*Exercise directions*
Each entry below should be written out exactly as it is, with no pictures.

*Source material*
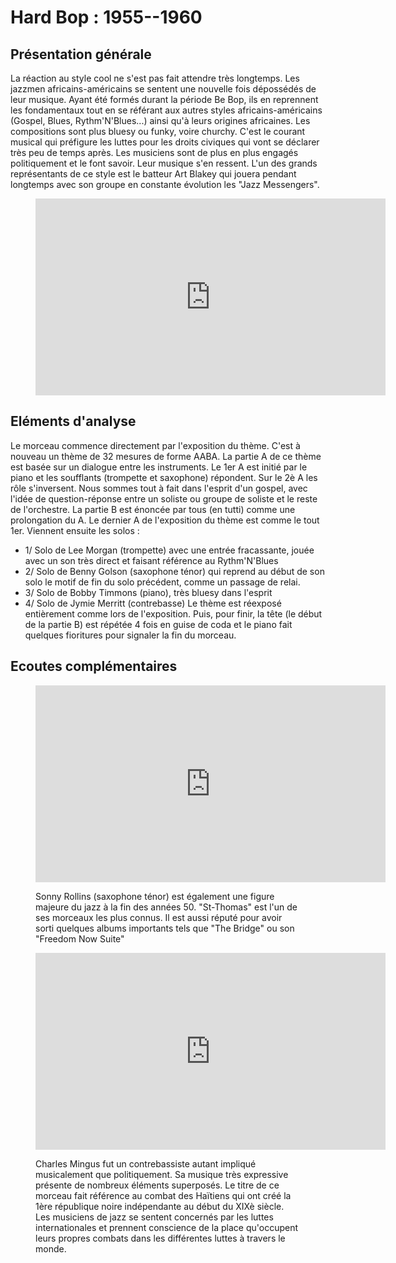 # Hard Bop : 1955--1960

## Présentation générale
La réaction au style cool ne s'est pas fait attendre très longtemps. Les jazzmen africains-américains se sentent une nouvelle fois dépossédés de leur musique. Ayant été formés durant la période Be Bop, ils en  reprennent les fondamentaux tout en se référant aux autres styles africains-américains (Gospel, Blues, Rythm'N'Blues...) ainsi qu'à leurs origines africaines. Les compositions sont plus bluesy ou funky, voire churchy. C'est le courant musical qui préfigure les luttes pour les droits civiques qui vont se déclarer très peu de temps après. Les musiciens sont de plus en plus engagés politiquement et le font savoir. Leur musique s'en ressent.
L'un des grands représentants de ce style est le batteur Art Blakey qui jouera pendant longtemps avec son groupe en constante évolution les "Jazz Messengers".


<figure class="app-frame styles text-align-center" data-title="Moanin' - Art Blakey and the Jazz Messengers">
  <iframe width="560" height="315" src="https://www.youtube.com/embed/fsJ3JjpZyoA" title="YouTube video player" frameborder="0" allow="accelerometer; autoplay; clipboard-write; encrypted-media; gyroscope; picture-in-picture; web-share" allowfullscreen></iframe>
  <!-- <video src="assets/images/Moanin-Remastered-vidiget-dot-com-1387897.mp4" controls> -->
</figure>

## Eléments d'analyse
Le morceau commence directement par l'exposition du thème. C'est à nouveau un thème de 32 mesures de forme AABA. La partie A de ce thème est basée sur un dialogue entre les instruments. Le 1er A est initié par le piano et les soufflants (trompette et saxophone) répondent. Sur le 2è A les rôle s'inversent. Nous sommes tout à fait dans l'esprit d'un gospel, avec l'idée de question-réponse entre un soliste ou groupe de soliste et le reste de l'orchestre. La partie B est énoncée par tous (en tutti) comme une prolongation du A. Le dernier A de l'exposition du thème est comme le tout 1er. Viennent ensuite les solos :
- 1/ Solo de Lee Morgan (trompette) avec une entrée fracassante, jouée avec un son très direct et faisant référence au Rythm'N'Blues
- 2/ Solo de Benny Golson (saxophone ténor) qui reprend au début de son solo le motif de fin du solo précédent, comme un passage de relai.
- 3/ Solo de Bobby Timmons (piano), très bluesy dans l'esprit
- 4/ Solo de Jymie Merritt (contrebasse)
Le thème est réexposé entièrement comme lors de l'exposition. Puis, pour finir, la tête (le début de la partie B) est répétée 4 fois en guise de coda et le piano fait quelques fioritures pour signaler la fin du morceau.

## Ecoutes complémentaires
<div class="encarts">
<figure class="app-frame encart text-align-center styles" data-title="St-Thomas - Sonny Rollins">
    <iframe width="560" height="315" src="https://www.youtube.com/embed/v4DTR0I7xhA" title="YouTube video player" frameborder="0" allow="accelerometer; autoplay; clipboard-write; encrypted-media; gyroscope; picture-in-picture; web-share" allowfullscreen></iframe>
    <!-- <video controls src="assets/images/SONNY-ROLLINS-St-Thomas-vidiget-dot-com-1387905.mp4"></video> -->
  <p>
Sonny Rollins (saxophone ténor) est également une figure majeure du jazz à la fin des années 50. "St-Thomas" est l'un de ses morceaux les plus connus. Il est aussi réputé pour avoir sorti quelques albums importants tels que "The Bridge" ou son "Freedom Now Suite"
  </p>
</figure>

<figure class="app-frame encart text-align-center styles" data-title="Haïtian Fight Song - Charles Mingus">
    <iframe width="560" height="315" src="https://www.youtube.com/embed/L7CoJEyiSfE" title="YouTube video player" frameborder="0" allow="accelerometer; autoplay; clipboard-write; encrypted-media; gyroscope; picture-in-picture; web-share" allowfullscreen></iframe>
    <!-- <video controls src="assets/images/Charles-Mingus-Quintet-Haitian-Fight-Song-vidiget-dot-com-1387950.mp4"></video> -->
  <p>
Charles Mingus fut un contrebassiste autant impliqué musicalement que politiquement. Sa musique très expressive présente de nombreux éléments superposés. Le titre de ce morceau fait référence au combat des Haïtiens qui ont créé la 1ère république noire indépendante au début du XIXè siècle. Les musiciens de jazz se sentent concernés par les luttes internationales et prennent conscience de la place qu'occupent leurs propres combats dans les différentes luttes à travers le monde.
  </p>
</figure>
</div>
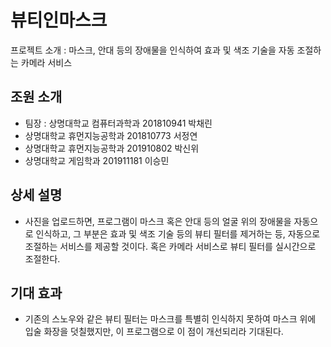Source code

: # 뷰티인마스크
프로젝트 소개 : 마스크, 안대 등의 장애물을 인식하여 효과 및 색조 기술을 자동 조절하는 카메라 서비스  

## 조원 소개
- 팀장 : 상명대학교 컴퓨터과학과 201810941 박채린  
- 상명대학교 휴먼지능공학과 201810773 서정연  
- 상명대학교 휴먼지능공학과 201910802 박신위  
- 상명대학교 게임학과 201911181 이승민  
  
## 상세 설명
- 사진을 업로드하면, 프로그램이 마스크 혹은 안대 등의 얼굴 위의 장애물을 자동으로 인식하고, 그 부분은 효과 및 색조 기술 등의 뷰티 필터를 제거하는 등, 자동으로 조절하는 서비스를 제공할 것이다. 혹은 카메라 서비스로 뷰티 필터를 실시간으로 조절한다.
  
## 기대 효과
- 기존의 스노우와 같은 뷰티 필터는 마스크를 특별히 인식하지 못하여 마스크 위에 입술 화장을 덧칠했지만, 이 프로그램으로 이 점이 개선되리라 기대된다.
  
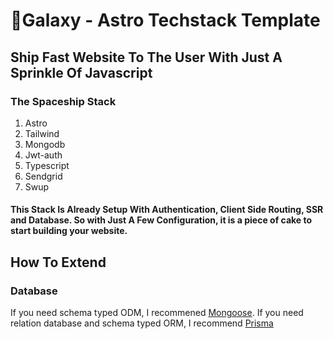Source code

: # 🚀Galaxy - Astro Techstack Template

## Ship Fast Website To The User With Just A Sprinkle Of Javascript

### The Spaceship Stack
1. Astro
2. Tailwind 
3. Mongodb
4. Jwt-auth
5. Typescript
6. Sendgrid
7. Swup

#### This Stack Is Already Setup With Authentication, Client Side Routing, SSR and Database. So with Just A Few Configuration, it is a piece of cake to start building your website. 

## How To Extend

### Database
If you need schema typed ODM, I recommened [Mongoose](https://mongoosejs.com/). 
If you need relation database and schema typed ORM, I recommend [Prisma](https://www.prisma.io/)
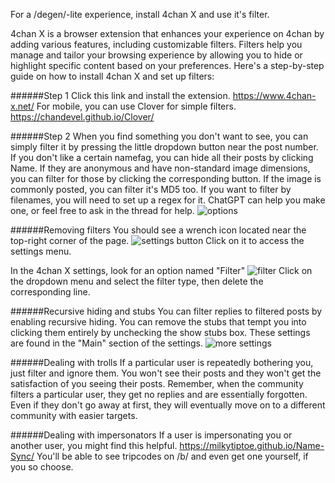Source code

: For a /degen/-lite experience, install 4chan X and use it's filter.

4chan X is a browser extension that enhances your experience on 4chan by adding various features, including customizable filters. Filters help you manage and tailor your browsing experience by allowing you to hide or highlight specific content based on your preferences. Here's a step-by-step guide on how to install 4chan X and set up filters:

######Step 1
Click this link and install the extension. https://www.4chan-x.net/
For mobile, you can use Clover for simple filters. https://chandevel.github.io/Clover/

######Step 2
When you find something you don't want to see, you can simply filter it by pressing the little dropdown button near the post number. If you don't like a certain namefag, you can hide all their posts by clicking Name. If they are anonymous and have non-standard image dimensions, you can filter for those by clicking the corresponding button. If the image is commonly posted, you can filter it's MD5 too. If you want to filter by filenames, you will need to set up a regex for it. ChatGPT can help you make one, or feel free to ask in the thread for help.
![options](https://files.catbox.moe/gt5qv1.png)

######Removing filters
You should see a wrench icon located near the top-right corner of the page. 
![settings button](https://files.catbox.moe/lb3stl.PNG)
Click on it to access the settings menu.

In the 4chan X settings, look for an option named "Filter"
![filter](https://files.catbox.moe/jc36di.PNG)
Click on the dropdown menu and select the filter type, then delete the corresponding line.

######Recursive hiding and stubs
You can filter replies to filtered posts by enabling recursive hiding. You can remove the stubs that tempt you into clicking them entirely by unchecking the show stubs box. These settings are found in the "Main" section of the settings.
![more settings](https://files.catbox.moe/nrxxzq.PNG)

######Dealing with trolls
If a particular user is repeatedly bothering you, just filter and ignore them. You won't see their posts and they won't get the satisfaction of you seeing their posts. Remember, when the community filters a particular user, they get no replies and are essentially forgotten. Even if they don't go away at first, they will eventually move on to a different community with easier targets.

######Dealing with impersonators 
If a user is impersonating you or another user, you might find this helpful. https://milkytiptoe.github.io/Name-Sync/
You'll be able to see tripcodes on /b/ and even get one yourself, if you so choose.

*Answer space*
 # Hard Bop : 1955--1960

## Présentation générale
La réaction au style cool ne s'est pas fait attendre très longtemps. Les jazzmen africains-américains se sentent une nouvelle fois dépossédés de leur musique. Ayant été formés durant la période Be Bop, ils en  reprennent les fondamentaux tout en se référant aux autres styles africains-américains (Gospel, Blues, Rythm'N'Blues...) ainsi qu'à leurs origines africaines. Les compositions sont plus bluesy ou funky, voire churchy. C'est le courant musical qui préfigure les luttes pour les droits civiques qui vont se déclarer très peu de temps après. Les musiciens sont de plus en plus engagés politiquement et le font savoir. Leur musique s'en ressent.
L'un des grands représentants de ce style est le batteur Art Blakey qui jouera pendant longtemps avec son groupe en constante évolution les "Jazz Messengers".


<figure class="app-frame styles text-align-center" data-title="Moanin' - Art Blakey and the Jazz Messengers">
  <iframe width="560" height="315" src="https://www.youtube.com/embed/fsJ3JjpZyoA" title="YouTube video player" frameborder="0" allow="accelerometer; autoplay; clipboard-write; encrypted-media; gyroscope; picture-in-picture; web-share" allowfullscreen></iframe>
  <!-- <video src="assets/images/Moanin-Remastered-vidiget-dot-com-1387897.mp4" controls> -->
</figure>

## Eléments d'analyse
Le morceau commence directement par l'exposition du thème. C'est à nouveau un thème de 32 mesures de forme AABA. La partie A de ce thème est basée sur un dialogue entre les instruments. Le 1er A est initié par le piano et les soufflants (trompette et saxophone) répondent. Sur le 2è A les rôle s'inversent. Nous sommes tout à fait dans l'esprit d'un gospel, avec l'idée de question-réponse entre un soliste ou groupe de soliste et le reste de l'orchestre. La partie B est énoncée par tous (en tutti) comme une prolongation du A. Le dernier A de l'exposition du thème est comme le tout 1er. Viennent ensuite les solos :
- 1/ Solo de Lee Morgan (trompette) avec une entrée fracassante, jouée avec un son très direct et faisant référence au Rythm'N'Blues
- 2/ Solo de Benny Golson (saxophone ténor) qui reprend au début de son solo le motif de fin du solo précédent, comme un passage de relai.
- 3/ Solo de Bobby Timmons (piano), très bluesy dans l'esprit
- 4/ Solo de Jymie Merritt (contrebasse)
Le thème est réexposé entièrement comme lors de l'exposition. Puis, pour finir, la tête (le début de la partie B) est répétée 4 fois en guise de coda et le piano fait quelques fioritures pour signaler la fin du morceau.

## Ecoutes complémentaires
<div class="encarts">
<figure class="app-frame encart text-align-center styles" data-title="St-Thomas - Sonny Rollins">
    <iframe width="560" height="315" src="https://www.youtube.com/embed/v4DTR0I7xhA" title="YouTube video player" frameborder="0" allow="accelerometer; autoplay; clipboard-write; encrypted-media; gyroscope; picture-in-picture; web-share" allowfullscreen></iframe>
    <!-- <video controls src="assets/images/SONNY-ROLLINS-St-Thomas-vidiget-dot-com-1387905.mp4"></video> -->
  <p>
Sonny Rollins (saxophone ténor) est également une figure majeure du jazz à la fin des années 50. "St-Thomas" est l'un de ses morceaux les plus connus. Il est aussi réputé pour avoir sorti quelques albums importants tels que "The Bridge" ou son "Freedom Now Suite"
  </p>
</figure>

<figure class="app-frame encart text-align-center styles" data-title="Haïtian Fight Song - Charles Mingus">
    <iframe width="560" height="315" src="https://www.youtube.com/embed/L7CoJEyiSfE" title="YouTube video player" frameborder="0" allow="accelerometer; autoplay; clipboard-write; encrypted-media; gyroscope; picture-in-picture; web-share" allowfullscreen></iframe>
    <!-- <video controls src="assets/images/Charles-Mingus-Quintet-Haitian-Fight-Song-vidiget-dot-com-1387950.mp4"></video> -->
  <p>
Charles Mingus fut un contrebassiste autant impliqué musicalement que politiquement. Sa musique très expressive présente de nombreux éléments superposés. Le titre de ce morceau fait référence au combat des Haïtiens qui ont créé la 1ère république noire indépendante au début du XIXè siècle. Les musiciens de jazz se sentent concernés par les luttes internationales et prennent conscience de la place qu'occupent leurs propres combats dans les différentes luttes à travers le monde.
  </p>
</figure>
</div>
Source code

: # 뷰티인마스크
프로젝트 소개 : 마스크, 안대 등의 장애물을 인식하여 효과 및 색조 기술을 자동 조절하는 카메라 서비스  

## 조원 소개
- 팀장 : 상명대학교 컴퓨터과학과 201810941 박채린  
- 상명대학교 휴먼지능공학과 201810773 서정연  
- 상명대학교 휴먼지능공학과 201910802 박신위  
- 상명대학교 게임학과 201911181 이승민  
  
## 상세 설명
- 사진을 업로드하면, 프로그램이 마스크 혹은 안대 등의 얼굴 위의 장애물을 자동으로 인식하고, 그 부분은 효과 및 색조 기술 등의 뷰티 필터를 제거하는 등, 자동으로 조절하는 서비스를 제공할 것이다. 혹은 카메라 서비스로 뷰티 필터를 실시간으로 조절한다.
  
## 기대 효과
- 기존의 스노우와 같은 뷰티 필터는 마스크를 특별히 인식하지 못하여 마스크 위에 입술 화장을 덧칠했지만, 이 프로그램으로 이 점이 개선되리라 기대된다.
  
Source code

: # 🚀Galaxy - Astro Techstack Template

## Ship Fast Website To The User With Just A Sprinkle Of Javascript

### The Spaceship Stack
1. Astro
2. Tailwind 
3. Mongodb
4. Jwt-auth
5. Typescript
6. Sendgrid
7. Swup

#### This Stack Is Already Setup With Authentication, Client Side Routing, SSR and Database. So with Just A Few Configuration, it is a piece of cake to start building your website. 

## How To Extend

### Database
If you need schema typed ODM, I recommened [Mongoose](https://mongoosejs.com/). 
If you need relation database and schema typed ORM, I recommend [Prisma](https://www.prisma.io/)
Source code

: For a /degen/-lite experience, install 4chan X and use it's filter.

4chan X is a browser extension that enhances your experience on 4chan by adding various features, including customizable filters. Filters help you manage and tailor your browsing experience by allowing you to hide or highlight specific content based on your preferences. Here's a step-by-step guide on how to install 4chan X and set up filters:

######Step 1
Click this link and install the extension. https://www.4chan-x.net/
For mobile, you can use Clover for simple filters. https://chandevel.github.io/Clover/

######Step 2
When you find something you don't want to see, you can simply filter it by pressing the little dropdown button near the post number. If you don't like a certain namefag, you can hide all their posts by clicking Name. If they are anonymous and have non-standard image dimensions, you can filter for those by clicking the corresponding button. If the image is commonly posted, you can filter it's MD5 too. If you want to filter by filenames, you will need to set up a regex for it. ChatGPT can help you make one, or feel free to ask in the thread for help.
![options](https://files.catbox.moe/gt5qv1.png)

######Removing filters
You should see a wrench icon located near the top-right corner of the page. 
![settings button](https://files.catbox.moe/lb3stl.PNG)
Click on it to access the settings menu.

In the 4chan X settings, look for an option named "Filter"
![filter](https://files.catbox.moe/jc36di.PNG)
Click on the dropdown menu and select the filter type, then delete the corresponding line.

######Recursive hiding and stubs
You can filter replies to filtered posts by enabling recursive hiding. You can remove the stubs that tempt you into clicking them entirely by unchecking the show stubs box. These settings are found in the "Main" section of the settings.
![more settings](https://files.catbox.moe/nrxxzq.PNG)

######Dealing with trolls
If a particular user is repeatedly bothering you, just filter and ignore them. You won't see their posts and they won't get the satisfaction of you seeing their posts. Remember, when the community filters a particular user, they get no replies and are essentially forgotten. Even if they don't go away at first, they will eventually move on to a different community with easier targets.

######Dealing with impersonators 
If a user is impersonating you or another user, you might find this helpful. https://milkytiptoe.github.io/Name-Sync/
You'll be able to see tripcodes on /b/ and even get one yourself, if you so choose.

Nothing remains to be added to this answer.